Scheiterhaufen is one of my favourite childhood memories – it’s a sweet dish, either served as dessert or just for lunch, and I remember how excited I’d be when my mum would say that that’s what I’ll come home to from school.
It took a few years, but now it’s my turn to make it – and I’ll share my favourite recipe. Just one more note: usually Scheiterhaufen (which actually means ‘stack of (fire)wood’ – I’ll explain it later) is made in a bigger casserole dish, here it’s served in ramekins that are usually used for making delicious soufflés.
Ingredients for 6 ramekins:
1 apples, sliced and chopped
150g brioche bread
1/2 tsp salt
1/2 tsp cinnamon (or this spice mix)
optional: 2 tbs of raisins, 2 tbs rum
Preheat the oven to 200 degrees.
Mix the eggs, milk, cinnamon, salt and sugar together until the eggs are well blended with everything else.

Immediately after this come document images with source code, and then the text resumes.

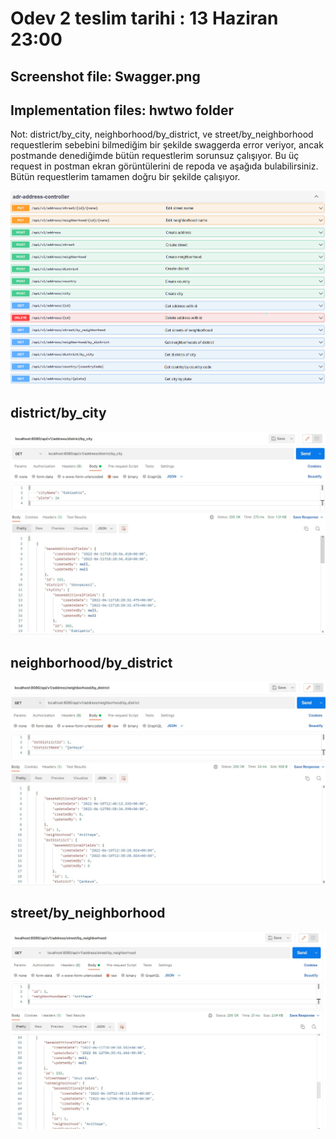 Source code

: # Odev 2 teslim tarihi : 13 Haziran 23:00 

## Screenshot file: Swagger.png
## Implementation files: hwtwo folder

Not: district/by_city, neighborhood/by_district, ve street/by_neighborhood requestlerim sebebini bilmediğim bir şekilde swaggerda error veriyor, ancak postmande denediğimde bütün requestlerim sorunsuz çalışıyor. Bu üç request in postman ekran görüntülerini de repoda ve aşağıda bulabilirsiniz. Bütün requestlerim tamamen doğru bir şekilde çalışıyor.

![Screenshot](Swagger.png)
## district/by_city
![Screenshot](district_by_city_postman.jpg)
## neighborhood/by_district
![Screenshot](neighborhood_by_district_postman.jpg)
## street/by_neighborhood
![Screenshot](street_by_neighborhood_postman.jpg)

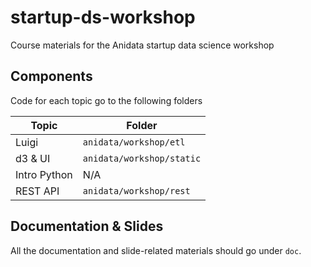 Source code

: # startup-ds-workshop
Course materials for the Anidata startup data science workshop

## Components
Code for each topic go to the following folders

| Topic | Folder |
|-------|--------|
| Luigi | `anidata/workshop/etl` |
| d3 & UI | `anidata/workshop/static` |
| Intro Python | N/A |
| REST API | `anidata/workshop/rest` |


## Documentation & Slides
All the documentation and slide-related materials should go under `doc`.
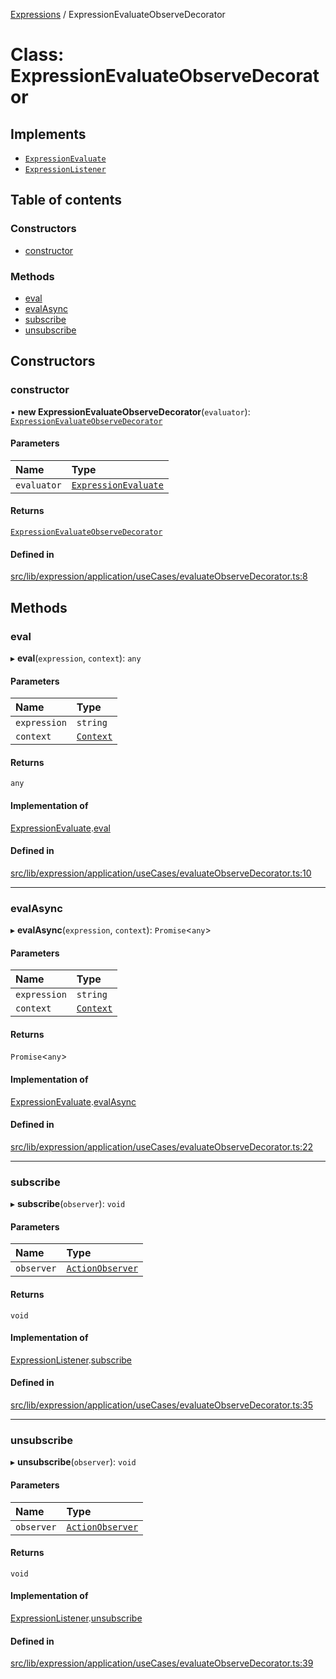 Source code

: [Expressions](../README.md) / ExpressionEvaluateObserveDecorator

# Class: ExpressionEvaluateObserveDecorator

## Implements

- [`ExpressionEvaluate`](../interfaces/ExpressionEvaluate.md)
- [`ExpressionListener`](../interfaces/ExpressionListener.md)

## Table of contents

### Constructors

- [constructor](ExpressionEvaluateObserveDecorator.md#constructor)

### Methods

- [eval](ExpressionEvaluateObserveDecorator.md#eval)
- [evalAsync](ExpressionEvaluateObserveDecorator.md#evalasync)
- [subscribe](ExpressionEvaluateObserveDecorator.md#subscribe)
- [unsubscribe](ExpressionEvaluateObserveDecorator.md#unsubscribe)

## Constructors

### constructor

• **new ExpressionEvaluateObserveDecorator**(`evaluator`): [`ExpressionEvaluateObserveDecorator`](ExpressionEvaluateObserveDecorator.md)

#### Parameters

| Name | Type |
| :------ | :------ |
| `evaluator` | [`ExpressionEvaluate`](../interfaces/ExpressionEvaluate.md) |

#### Returns

[`ExpressionEvaluateObserveDecorator`](ExpressionEvaluateObserveDecorator.md)

#### Defined in

[src/lib/expression/application/useCases/evaluateObserveDecorator.ts:8](https://github.com/FlavioLionelRita/3xpr/blob/911c547/src/lib/expression/application/useCases/evaluateObserveDecorator.ts#L8)

## Methods

### eval

▸ **eval**(`expression`, `context`): `any`

#### Parameters

| Name | Type |
| :------ | :------ |
| `expression` | `string` |
| `context` | [`Context`](Context.md) |

#### Returns

`any`

#### Implementation of

[ExpressionEvaluate](../interfaces/ExpressionEvaluate.md).[eval](../interfaces/ExpressionEvaluate.md#eval)

#### Defined in

[src/lib/expression/application/useCases/evaluateObserveDecorator.ts:10](https://github.com/FlavioLionelRita/3xpr/blob/911c547/src/lib/expression/application/useCases/evaluateObserveDecorator.ts#L10)

___

### evalAsync

▸ **evalAsync**(`expression`, `context`): `Promise`\<`any`\>

#### Parameters

| Name | Type |
| :------ | :------ |
| `expression` | `string` |
| `context` | [`Context`](Context.md) |

#### Returns

`Promise`\<`any`\>

#### Implementation of

[ExpressionEvaluate](../interfaces/ExpressionEvaluate.md).[evalAsync](../interfaces/ExpressionEvaluate.md#evalasync)

#### Defined in

[src/lib/expression/application/useCases/evaluateObserveDecorator.ts:22](https://github.com/FlavioLionelRita/3xpr/blob/911c547/src/lib/expression/application/useCases/evaluateObserveDecorator.ts#L22)

___

### subscribe

▸ **subscribe**(`observer`): `void`

#### Parameters

| Name | Type |
| :------ | :------ |
| `observer` | [`ActionObserver`](ActionObserver.md) |

#### Returns

`void`

#### Implementation of

[ExpressionListener](../interfaces/ExpressionListener.md).[subscribe](../interfaces/ExpressionListener.md#subscribe)

#### Defined in

[src/lib/expression/application/useCases/evaluateObserveDecorator.ts:35](https://github.com/FlavioLionelRita/3xpr/blob/911c547/src/lib/expression/application/useCases/evaluateObserveDecorator.ts#L35)

___

### unsubscribe

▸ **unsubscribe**(`observer`): `void`

#### Parameters

| Name | Type |
| :------ | :------ |
| `observer` | [`ActionObserver`](ActionObserver.md) |

#### Returns

`void`

#### Implementation of

[ExpressionListener](../interfaces/ExpressionListener.md).[unsubscribe](../interfaces/ExpressionListener.md#unsubscribe)

#### Defined in

[src/lib/expression/application/useCases/evaluateObserveDecorator.ts:39](https://github.com/FlavioLionelRita/3xpr/blob/911c547/src/lib/expression/application/useCases/evaluateObserveDecorator.ts#L39)
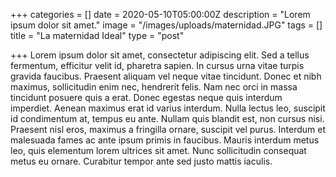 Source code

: +++
categories = []
date = 2020-05-10T05:00:00Z
description = "Lorem ipsum dolor sit amet."
image = "/images/uploads/maternidad.JPG"
tags = []
title = "La maternidad Ideal"
type = "post"

+++
Lorem ipsum dolor sit amet, consectetur adipiscing elit. Sed a tellus fermentum, efficitur velit id, pharetra sapien. In cursus urna vitae turpis gravida faucibus. Praesent aliquam vel neque vitae tincidunt. Donec et nibh maximus, sollicitudin enim nec, hendrerit felis. Nam nec orci in massa tincidunt posuere quis a erat. Donec egestas neque quis interdum imperdiet. Aenean maximus erat id varius interdum. Nulla lectus leo, suscipit id condimentum at, tempus eu ante. Nullam quis blandit est, non cursus nisi. Praesent nisl eros, maximus a fringilla ornare, suscipit vel purus. Interdum et malesuada fames ac ante ipsum primis in faucibus. Mauris interdum metus leo, quis elementum lorem ultrices sit amet. Nunc sollicitudin consequat metus eu ornare. Curabitur tempor ante sed justo mattis iaculis. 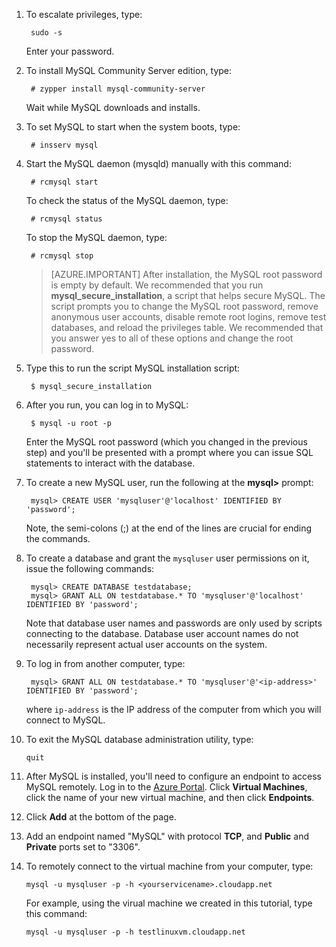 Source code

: 
1. To escalate privileges, type:

        sudo -s

    Enter your password.

2. To install MySQL Community Server edition, type:

        # zypper install mysql-community-server

    Wait while MySQL downloads and installs.

3. To set MySQL to start when the system boots, type:

        # insserv mysql

4. Start the MySQL daemon (mysqld) manually with this command:

        # rcmysql start

    To check the status of the MySQL daemon, type:

        # rcmysql status

    To stop the MySQL daemon, type:

        # rcmysql stop

    > [AZURE.IMPORTANT] After installation, the MySQL root password is empty by default. We recommended that you run **mysql\_secure\_installation**, a script that helps secure MySQL. The script prompts you to change the MySQL root password, remove anonymous user accounts, disable remote root logins, remove test databases, and reload the privileges table. We recommended that you answer yes to all of these options and change the root password.

5. Type this to run the script MySQL installation script:

        $ mysql_secure_installation

6. After you run, you can log in to MySQL:

        $ mysql -u root -p

    Enter the MySQL root password (which you changed in the previous step) and you'll be presented with a prompt where you can issue SQL statements to interact with the database.

7. To create a new MySQL user, run the following at the **mysql>** prompt:

        mysql> CREATE USER 'mysqluser'@'localhost' IDENTIFIED BY 'password';

    Note, the semi-colons (;) at the end of the lines are crucial for ending the commands.

8. To create a database and grant the `mysqluser` user permissions on it, issue the following commands:

        mysql> CREATE DATABASE testdatabase;
        mysql> GRANT ALL ON testdatabase.* TO 'mysqluser'@'localhost' IDENTIFIED BY 'password';

    Note that database user names and passwords are only used by scripts connecting to the database.  Database user account names do not necessarily represent actual user accounts on the system.

9. To log in from another computer, type:

        mysql> GRANT ALL ON testdatabase.* TO 'mysqluser'@'<ip-address>' IDENTIFIED BY 'password';

    where `ip-address` is the IP address of the computer from which you will connect to MySQL.

10. To exit the MySQL database administration utility, type:

        quit

11. After MySQL is installed, you'll need to configure an endpoint to access MySQL remotely. Log in to the [Azure  Portal][AzurePortal]. Click **Virtual Machines**, click the name of your new virtual machine, and then click **Endpoints**.

12. Click **Add** at the bottom of the page.

13. Add an endpoint named "MySQL" with protocol **TCP**, and **Public** and **Private** ports set to "3306".

14. To remotely connect to the virtual machine from your computer, type:

        mysql -u mysqluser -p -h <yourservicename>.cloudapp.net

    For example, using the virual machine we created in this tutorial, type this command:

        mysql -u mysqluser -p -h testlinuxvm.cloudapp.net

[MySQLDocs]: http://dev.mysql.com/doc/
[AzurePortal]: http://manage.windowsazure.com

[Image9]: ./media/install-and-run-mysql-on-opensuse-vm/LinuxVmAddEndpointMySQL.png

Tear up the brioche bread into small bits and cover the bottom of the ramekins. Then add a layer of apple (and raisins) and cover with brioche again. This stacking things up gave the Scheiterhaufen its name – literally translated it’d mean ‘stack of firewood’. The original bread used was stale white bread, because it would soften up again when soaked in milk and thus would not go to waste. Thankfully those times are over – but if you happen to have a bit of hardened up white bread lying around: that’s you’re go-to recipe.
Pour the egg-milk-mix over until everything is nicely soaked.
Put a half tbs rum on top of each little form.
Bake for 45mins.
If you want, drizzle some caramel sauce on top.